Democrats need to go on offensive
Adrianna Huffington - column
Wednesday, May 28th, 2003

"I a little bit disagree with Chairman Roberts on that."

That was Sen. Jay Rockefeller, the senior Democrat on the Intelligence Committee, sorta not taking exception to committee chairman Pat Roberts' assertion that we've turned the corner on keeping the peace in Iraq.

But it could just as easily serve as the motto for the whole Democratic Party. They are so paralyzed by the fear of doing or saying the wrong thing that they've rendered themselves utterly impotent when it comes to mounting any kind of challenge to President Bush on the two most important issues of the day: tax cuts and Iraq.
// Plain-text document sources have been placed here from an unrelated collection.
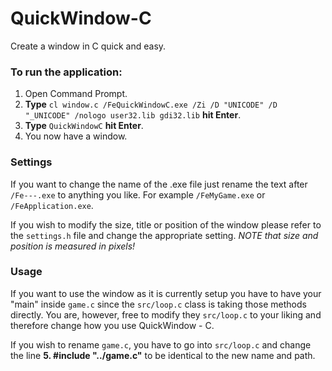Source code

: # QuickWindow-C
Create a window in C quick and easy.

### To run the application:
1. Open Command Prompt.
2. <b>Type</b> `cl window.c /FeQuickWindowC.exe /Zi /D "UNICODE" /D "_UNICODE" /nologo user32.lib gdi32.lib` <b>hit Enter</b>.
3. <b>Type</b> `QuickWindowC` <b>hit Enter</b>.
4. You now have a window.

### Settings
If you want to change the name of the .exe file just rename the text after `/Fe---.exe` to anything you like.
For example `/FeMyGame.exe` or `/FeApplication.exe`.

If you wish to modify the size, title or position of the window please refer to the `settings.h` file and change the appropriate setting.
*NOTE that size and position is measured in pixels!*

### Usage
If you want to use the window as it is currently setup you have to have your "main" inside `game.c` since the `src/loop.c` class is taking those methods directly.
You are, however, free to modify they `src/loop.c` to your liking and therefore change how you use QuickWindow - C.

If you wish to rename `game.c`, you have to go into `src/loop.c` and change the line <b>5. #include "../game.c"</b> to be identical to the new name and path.
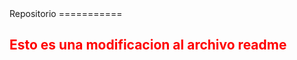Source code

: <head>
	<link href = "text/css">
</head>
Repositorio
===========
<h2 style = "color:red;">Esto es una modificacion al archivo readme</h2>

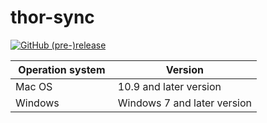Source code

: # thor-sync

[![GitHub (pre-)release](https://img.shields.io/github/release/vechain/thor-sync/all.svg)](https://github.com/vechain/thor-sync/releases)

|  Operation system  | Version |
| --- | --- |
| Mac OS  | 10.9 and later version |
| Windows | Windows 7 and later version |
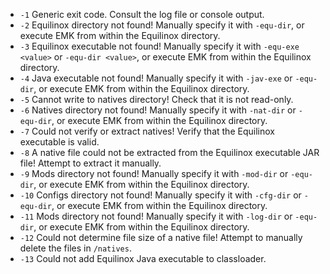 - `-1` Generic exit code. Consult the log file or console output.
- `-2` Equilinox directory not found! Manually specify it with `-equ-dir`, or execute EMK from within the Equilinox directory.
- `-3` Equilinox executable not found! Manually specify it with `-equ-exe <value>` or `-equ-dir <value>`, or execute EMK from within the Equilinox directory.
- `-4` Java executable not found! Manually specify it with `-jav-exe` or `-equ-dir`, or execute EMK from within the Equilinox directory.
- `-5` Cannot write to natives directory! Check that it is not read-only.
- `-6` Natives directory not found! Manually specify it with `-nat-dir` or `-equ-dir`, or execute EMK from within the Equilinox directory.
- `-7` Could not verify or extract natives! Verify that the Equilinox executable is valid.
- `-8` A native file could not be extracted from the Equilinox executable JAR file! Attempt to extract it manually.
- `-9` Mods directory not found! Manually specify it with `-mod-dir` or `-equ-dir`, or execute EMK from within the Equilinox directory.
- `-10` Configs directory not found! Manually specify it with `-cfg-dir` or `-equ-dir`, or execute EMK from within the Equilinox directory.
- `-11` Mods directory not found! Manually specify it with `-log-dir` or `-equ-dir`, or execute EMK from within the Equilinox directory.
- `-12` Could not determine file size of a native file! Attempt to manually delete the files in `/natives`.
- `-13` Could not add Equilinox Java executable to classloader.
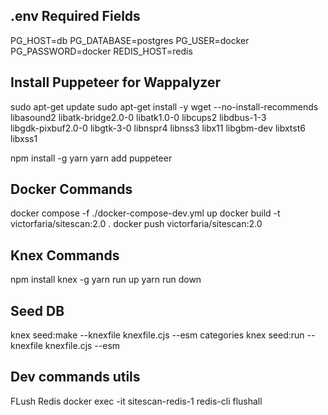 ## .env Required Fields
PG_HOST=db
PG_DATABASE=postgres
PG_USER=docker
PG_PASSWORD=docker
REDIS_HOST=redis

## Install Puppeteer for Wappalyzer

sudo apt-get update
sudo apt-get install -y wget --no-install-recommends \
    libasound2 libatk-bridge2.0-0 libatk1.0-0 libcups2 libdbus-1-3 \
    libgdk-pixbuf2.0-0 libgtk-3-0 libnspr4 libnss3 libx11 libgbm-dev  libxtst6  libxss1

npm install -g yarn
yarn add puppeteer


## Docker Commands

docker compose -f ./docker-compose-dev.yml up
docker build -t victorfaria/sitescan:2.0 .
docker push victorfaria/sitescan:2.0

## Knex Commands

npm install knex -g
yarn run up
yarn run down


## Seed DB

knex seed:make --knexfile knexfile.cjs --esm categories
knex seed:run --knexfile knexfile.cjs --esm


## Dev commands utils

FLush Redis
docker exec -it sitescan-redis-1 redis-cli
flushall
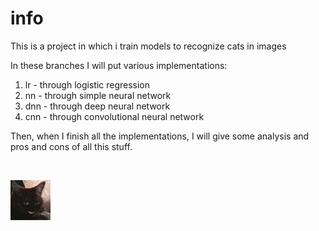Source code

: # info

This is a project in which i train models to recognize cats in images

In these branches I will put various implementations:

1. lr - through logistic regression
2. nn - through simple neural network
3. dnn - through deep neural network 
4. cnn - through convolutional neural network

Then, when I finish all the implementations, I will give some analysis and pros and cons of all this stuff.

<br/>

![alt text](/img/kek64.png)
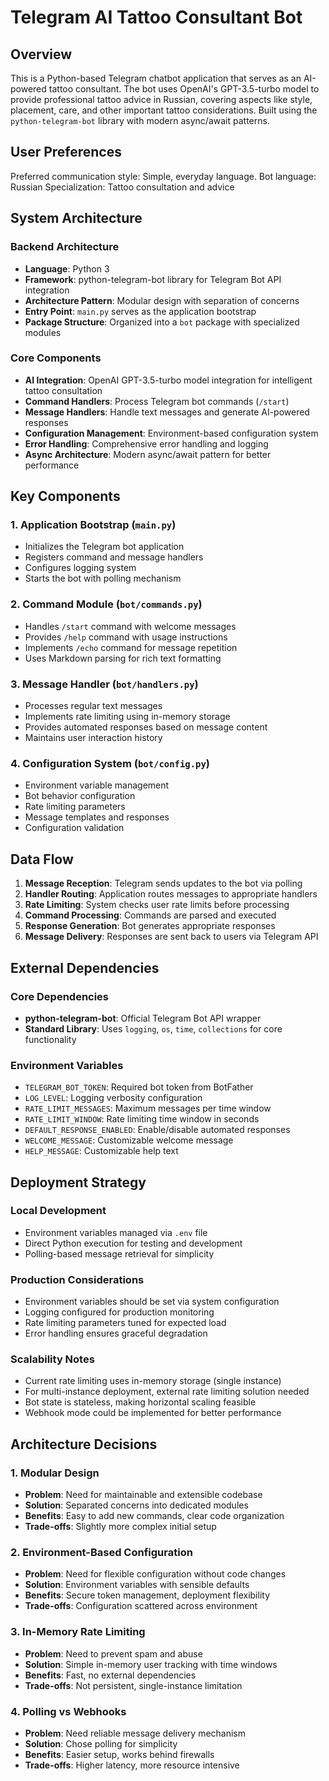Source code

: # Telegram AI Tattoo Consultant Bot

## Overview

This is a Python-based Telegram chatbot application that serves as an AI-powered tattoo consultant. The bot uses OpenAI's GPT-3.5-turbo model to provide professional tattoo advice in Russian, covering aspects like style, placement, care, and other important tattoo considerations. Built using the `python-telegram-bot` library with modern async/await patterns.

## User Preferences

Preferred communication style: Simple, everyday language.
Bot language: Russian
Specialization: Tattoo consultation and advice

## System Architecture

### Backend Architecture
- **Language**: Python 3
- **Framework**: python-telegram-bot library for Telegram Bot API integration
- **Architecture Pattern**: Modular design with separation of concerns
- **Entry Point**: `main.py` serves as the application bootstrap
- **Package Structure**: Organized into a `bot` package with specialized modules

### Core Components
- **AI Integration**: OpenAI GPT-3.5-turbo model integration for intelligent tattoo consultation
- **Command Handlers**: Process Telegram bot commands (`/start`)
- **Message Handlers**: Handle text messages and generate AI-powered responses
- **Configuration Management**: Environment-based configuration system
- **Error Handling**: Comprehensive error handling and logging
- **Async Architecture**: Modern async/await pattern for better performance

## Key Components

### 1. Application Bootstrap (`main.py`)
- Initializes the Telegram bot application
- Registers command and message handlers
- Configures logging system
- Starts the bot with polling mechanism

### 2. Command Module (`bot/commands.py`)
- Handles `/start` command with welcome messages
- Provides `/help` command with usage instructions
- Implements `/echo` command for message repetition
- Uses Markdown parsing for rich text formatting

### 3. Message Handler (`bot/handlers.py`)
- Processes regular text messages
- Implements rate limiting using in-memory storage
- Provides automated responses based on message content
- Maintains user interaction history

### 4. Configuration System (`bot/config.py`)
- Environment variable management
- Bot behavior configuration
- Rate limiting parameters
- Message templates and responses
- Configuration validation

## Data Flow

1. **Message Reception**: Telegram sends updates to the bot via polling
2. **Handler Routing**: Application routes messages to appropriate handlers
3. **Rate Limiting**: System checks user rate limits before processing
4. **Command Processing**: Commands are parsed and executed
5. **Response Generation**: Bot generates appropriate responses
6. **Message Delivery**: Responses are sent back to users via Telegram API

## External Dependencies

### Core Dependencies
- **python-telegram-bot**: Official Telegram Bot API wrapper
- **Standard Library**: Uses `logging`, `os`, `time`, `collections` for core functionality

### Environment Variables
- `TELEGRAM_BOT_TOKEN`: Required bot token from BotFather
- `LOG_LEVEL`: Logging verbosity configuration
- `RATE_LIMIT_MESSAGES`: Maximum messages per time window
- `RATE_LIMIT_WINDOW`: Rate limiting time window in seconds
- `DEFAULT_RESPONSE_ENABLED`: Enable/disable automated responses
- `WELCOME_MESSAGE`: Customizable welcome message
- `HELP_MESSAGE`: Customizable help text

## Deployment Strategy

### Local Development
- Environment variables managed via `.env` file
- Direct Python execution for testing and development
- Polling-based message retrieval for simplicity

### Production Considerations
- Environment variables should be set via system configuration
- Logging configured for production monitoring
- Rate limiting parameters tuned for expected load
- Error handling ensures graceful degradation

### Scalability Notes
- Current rate limiting uses in-memory storage (single instance)
- For multi-instance deployment, external rate limiting solution needed
- Bot state is stateless, making horizontal scaling feasible
- Webhook mode could be implemented for better performance

## Architecture Decisions

### 1. Modular Design
- **Problem**: Need for maintainable and extensible codebase
- **Solution**: Separated concerns into dedicated modules
- **Benefits**: Easy to add new commands, clear code organization
- **Trade-offs**: Slightly more complex initial setup

### 2. Environment-Based Configuration
- **Problem**: Need for flexible configuration without code changes
- **Solution**: Environment variables with sensible defaults
- **Benefits**: Secure token management, deployment flexibility
- **Trade-offs**: Configuration scattered across environment

### 3. In-Memory Rate Limiting
- **Problem**: Need to prevent spam and abuse
- **Solution**: Simple in-memory user tracking with time windows
- **Benefits**: Fast, no external dependencies
- **Trade-offs**: Not persistent, single-instance limitation

### 4. Polling vs Webhooks
- **Problem**: Need reliable message delivery mechanism
- **Solution**: Chose polling for simplicity
- **Benefits**: Easier setup, works behind firewalls
- **Trade-offs**: Higher latency, more resource intensive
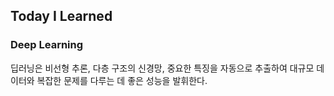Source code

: ## Today I Learned
### Deep Learning
딥러닝은 비선형 추론, 다층 구조의 신경망, 중요한 특징을 자동으로 추출하여 대규모 데이터와 복잡한 문제를 다루는 데 좋은 성능을 발휘한다.

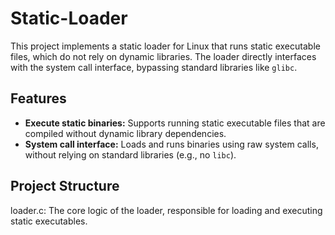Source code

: # Static-Loader

This project implements a static loader for Linux that runs static executable files, which do not rely on dynamic libraries. The loader directly interfaces with the system call interface, bypassing standard libraries like `glibc`.
## Features
- **Execute static binaries:** Supports running static executable files that are compiled without dynamic library dependencies.
- **System call interface:** Loads and runs binaries using raw system calls, without relying on standard libraries (e.g., no `libc`).

## Project Structure
loader.c: The core logic of the loader, responsible for loading and executing static executables.
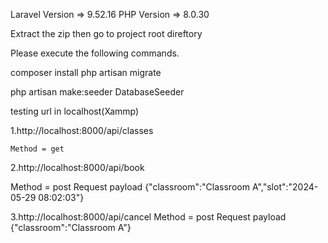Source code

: Laravel Version => 9.52.16
PHP Version  => 8.0.30

Extract the zip 
then go to project root direftory 

Please execute the following commands.

composer install 
php artisan migrate

php artisan make:seeder DatabaseSeeder


testing url in localhost(Xammp)

1.http://localhost:8000/api/classes

	Method = get

2.http://localhost:8000/api/book

  Method = post
  Request payload
		{"classroom":"Classroom A","slot":"2024-05-29 08:02:03"} 		

3.http://localhost:8000/api/cancel
  Method = post
  Request payload
  {"classroom":"Classroom A"}
  
 		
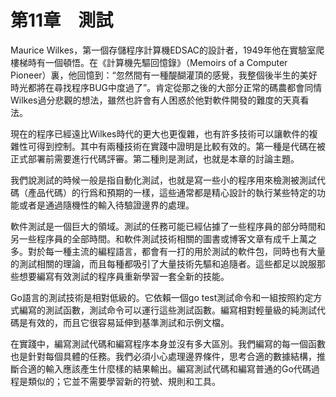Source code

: # 第11章　測試

Maurice Wilkes，第一個存儲程序計算機EDSAC的設計者，1949年他在實驗室爬樓梯時有一個頓悟。在《計算機先驅回憶錄》（Memoirs of a Computer Pioneer）裏，他回憶到：“忽然間有一種醍醐灌頂的感覺，我整個後半生的美好時光都將在尋找程序BUG中度過了”。肯定從那之後的大部分正常的碼農都會同情Wilkes過分悲觀的想法，雖然也許會有人困惑於他對軟件開發的難度的天真看法。

現在的程序已經遠比Wilkes時代的更大也更復雜，也有許多技術可以讓軟件的複雜性可得到控制。其中有兩種技術在實踐中證明是比較有效的。第一種是代碼在被正式部署前需要進行代碼評審。第二種則是測試，也就是本章的討論主題。

我們說測試的時候一般是指自動化測試，也就是寫一些小的程序用來檢測被測試代碼（產品代碼）的行爲和預期的一樣，這些通常都是精心設計的執行某些特定的功能或者是通過隨機性的輸入待驗證邊界的處理。

軟件測試是一個巨大的領域。測試的任務可能已經佔據了一些程序員的部分時間和另一些程序員的全部時間。和軟件測試技術相關的圖書或博客文章有成千上萬之多。對於每一種主流的編程語言，都會有一打的用於測試的軟件包，同時也有大量的測試相關的理論，而且每種都吸引了大量技術先驅和追隨者。這些都足以說服那些想要編寫有效測試的程序員重新學習一套全新的技能。

Go語言的測試技術是相對低級的。它依賴一個go test測試命令和一組按照約定方式編寫的測試函數，測試命令可以運行這些測試函數。編寫相對輕量級的純測試代碼是有效的，而且它很容易延伸到基準測試和示例文檔。

在實踐中，編寫測試代碼和編寫程序本身並沒有多大區別。我們編寫的每一個函數也是針對每個具體的任務。我們必須小心處理邊界條件，思考合適的數據結構，推斷合適的輸入應該產生什麼樣的結果輸出。編寫測試代碼和編寫普通的Go代碼過程是類似的；它並不需要學習新的符號、規則和工具。
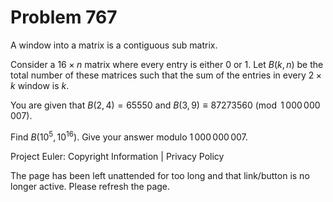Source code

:#   Problem 767

   A window into a matrix is a contiguous sub matrix.

   Consider a $16\times n$ matrix where every entry is either 0 or 1. Let
   $B(k,n)$ be the total number of these matrices such that the sum of the
   entries in every $2\times k$ window is $k$.

   You are given that $B(2,4) = 65550$ and $B(3,9) \equiv 87273560
   \pmod{1\,000\,000\,007}$.

   Find $B(10^5,10^{16})$. Give your answer modulo $1\,000\,000\,007$.

   Project Euler: Copyright Information | Privacy Policy

   The page has been left unattended for too long and that link/button is no
   longer active. Please refresh the page.
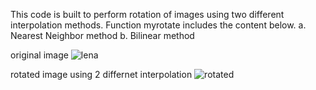 
This code is built to perform rotation of images using two different interpolation methods.
Function myrotate includes the content below.
a. Nearest Neighbor method
b. Bilinear method

original image
![lena](https://user-images.githubusercontent.com/68745418/114805448-02c99d00-9dde-11eb-8c91-1160d32cde85.jpg)

rotated image using 2 differnet interpolation
![rotated](https://user-images.githubusercontent.com/68745418/114804828-e9742100-9ddc-11eb-9c6d-9f6dd985b577.png)
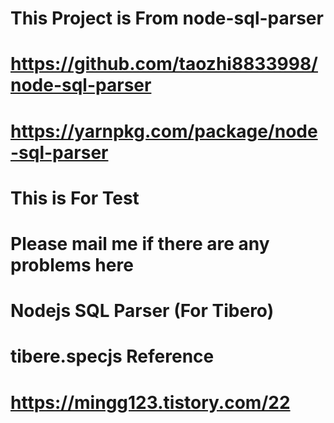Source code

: # This Project is From node-sql-parser
# https://github.com/taozhi8833998/node-sql-parser
# https://yarnpkg.com/package/node-sql-parser

# This is For Test
# Please mail me if there are any problems here
# Nodejs SQL Parser (For Tibero)


# tibere.specjs Reference
# https://mingg123.tistory.com/22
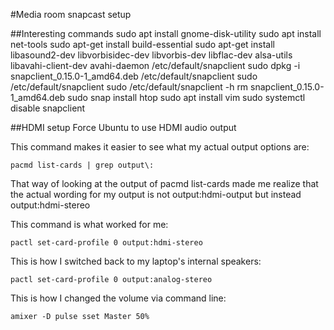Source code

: #Media room snapcast setup

##Interesting commands
sudo apt install gnome-disk-utility
sudo apt install net-tools
sudo apt-get install build-essential
sudo apt-get install libasound2-dev libvorbisidec-dev libvorbis-dev libflac-dev alsa-utils libavahi-client-dev avahi-daemon
/etc/default/snapclient
sudo dpkg -i snapclient_0.15.0-1_amd64.deb 
/etc/default/snapclient
sudo /etc/default/snapclient
sudo /etc/default/snapclient -h
rm snapclient_0.15.0-1_amd64.deb 
sudo snap install htop
sudo apt install vim
sudo systemctl disable snapclient

##HDMI setup
Force Ubuntu to use HDMI audio output

This command makes it easier to see what my actual output options are:

`pacmd list-cards | grep output\:`

That way of looking at the output of pacmd list-cards made me realize that the actual wording for my output is not output:hdmi-output but instead output:hdmi-stereo

This command is what worked for me:

`pactl set-card-profile 0 output:hdmi-stereo`

This is how I switched back to my laptop's internal speakers:

`pactl set-card-profile 0 output:analog-stereo`

This is how I changed the volume via command line:

`amixer -D pulse sset Master 50%`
Exhibit A comes from Senate Minority Leader Tom Daschle, who, when asked on "Meet the Press" why the Democrats didn't offer a bold alternative to the Bush tax cut plan, including the repeal of the 2001 cuts and a guaranteed balanced budget, timorously explained: "Well, we - you got to take it one step at a time."

Is this an AA meeting?

Bush doesn't take it one step at a time. He's comfortable leading in leaps and bounds. And he's taking us along with him - straight over a cliff. We're facing $1 trillion of new debt, incurred by a President with the worst economic record since Herbert Hoover, and the best the leader of the opposition party can muster is a cliché?

Daschle issued an equally uncertain call when it came to the war. First, he helped draft the Senate's resolution on the use of force. Then, he blasted the President for failing "so miserably at diplomacy that we're now forced to war." When that comment, made the day before the war started, unleashed a torrent of criticism, instead of simply attacking back, Daschle hemmed and hawed, saying that he "probably would have avoided making the statement" if he'd known we were on the brink of war.

But word of the impending invasion was all over the media when Daschle opened fire on Bush.

It is precisely this kind of vacillation that has made possible the triumph of the fanatics in the White House. Democrats are wringing their hands over the "tactical genius" of Karl Rove, and the "brilliant political stagecraft" of his TV experts. Such is the Democrats' fragility that the mere smoke and mirrors of posing the President in profile at Mount Rushmore has them quaking in their boots.

The Democratic National Committee's Terry McAuliffe needs to stop worrying about Bush's "Top Gun" landing and start worrying about finding a presidential candidate who isn't afraid to take decisive stands on the party's core issues. If the Democrats can't compete on style, they should at least give it a shot on substance.

After all, the problem isn't that Democrats are on the wrong side of the issues. It's that they are afraid to make an issue of being on the right side - not to mention smack dab in the middle of the mainstream.

The majority of the American people are with the Democrats, which makes the party's inability to offer an alternative to the White House juggernaut all the more disgraceful.

Democrats have to give up their broken play-it-safe politics and offer an unambiguous alternative to Bush. They seem to have forgotten that sometimes the best defense is a good offense. It's time to stop taking things "one step at a time" and start throwing deep.